▶ _RECORD SET_
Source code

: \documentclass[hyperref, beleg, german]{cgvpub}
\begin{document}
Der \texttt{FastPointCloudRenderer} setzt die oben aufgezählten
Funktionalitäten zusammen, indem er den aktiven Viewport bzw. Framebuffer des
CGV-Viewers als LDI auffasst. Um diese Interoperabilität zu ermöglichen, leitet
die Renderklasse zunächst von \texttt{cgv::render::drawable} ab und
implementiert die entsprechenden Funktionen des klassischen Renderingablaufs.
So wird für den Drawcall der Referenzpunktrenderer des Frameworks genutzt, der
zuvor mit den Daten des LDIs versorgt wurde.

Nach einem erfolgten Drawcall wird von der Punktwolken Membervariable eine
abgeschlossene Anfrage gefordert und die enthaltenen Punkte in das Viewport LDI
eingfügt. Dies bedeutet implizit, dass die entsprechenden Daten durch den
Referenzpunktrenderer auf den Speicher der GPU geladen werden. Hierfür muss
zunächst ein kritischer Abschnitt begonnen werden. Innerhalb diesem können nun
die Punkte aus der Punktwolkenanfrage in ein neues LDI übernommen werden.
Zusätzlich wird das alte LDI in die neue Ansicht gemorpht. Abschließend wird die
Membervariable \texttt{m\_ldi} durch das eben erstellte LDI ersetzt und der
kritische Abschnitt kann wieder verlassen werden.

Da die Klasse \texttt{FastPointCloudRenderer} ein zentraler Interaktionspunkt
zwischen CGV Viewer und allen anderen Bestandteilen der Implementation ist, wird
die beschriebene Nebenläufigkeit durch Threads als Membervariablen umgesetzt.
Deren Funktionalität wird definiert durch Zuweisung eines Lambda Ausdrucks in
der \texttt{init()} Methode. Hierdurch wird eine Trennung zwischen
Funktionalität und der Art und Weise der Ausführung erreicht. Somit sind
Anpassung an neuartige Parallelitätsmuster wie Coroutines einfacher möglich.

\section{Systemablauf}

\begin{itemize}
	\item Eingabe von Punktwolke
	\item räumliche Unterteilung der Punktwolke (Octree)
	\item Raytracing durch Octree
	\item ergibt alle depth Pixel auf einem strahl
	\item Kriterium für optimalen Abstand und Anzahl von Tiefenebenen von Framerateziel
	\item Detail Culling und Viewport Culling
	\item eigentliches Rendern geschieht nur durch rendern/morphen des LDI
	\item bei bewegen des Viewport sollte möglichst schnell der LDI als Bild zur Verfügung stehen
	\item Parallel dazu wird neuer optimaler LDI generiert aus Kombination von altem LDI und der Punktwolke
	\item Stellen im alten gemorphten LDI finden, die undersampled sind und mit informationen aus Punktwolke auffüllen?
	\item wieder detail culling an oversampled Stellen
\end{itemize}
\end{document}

▶ _BRIEF_
Starting at the line in the records above that contains "der Punktwolke (Octree)", output every line up to and including the last one, with nothing added.

▶ _OUTPUT OF THE EXERCISE_
	\item räumliche Unterteilung der Punktwolke (Octree)
	\item Raytracing durch Octree
	\item ergibt alle depth Pixel auf einem strahl
	\item Kriterium für optimalen Abstand und Anzahl von Tiefenebenen von Framerateziel
	\item Detail Culling und Viewport Culling
	\item eigentliches Rendern geschieht nur durch rendern/morphen des LDI
	\item bei bewegen des Viewport sollte möglichst schnell der LDI als Bild zur Verfügung stehen
	\item Parallel dazu wird neuer optimaler LDI generiert aus Kombination von altem LDI und der Punktwolke
	\item Stellen im alten gemorphten LDI finden, die undersampled sind und mit informationen aus Punktwolke auffüllen?
	\item wieder detail culling an oversampled Stellen
\end{itemize}
\end{document}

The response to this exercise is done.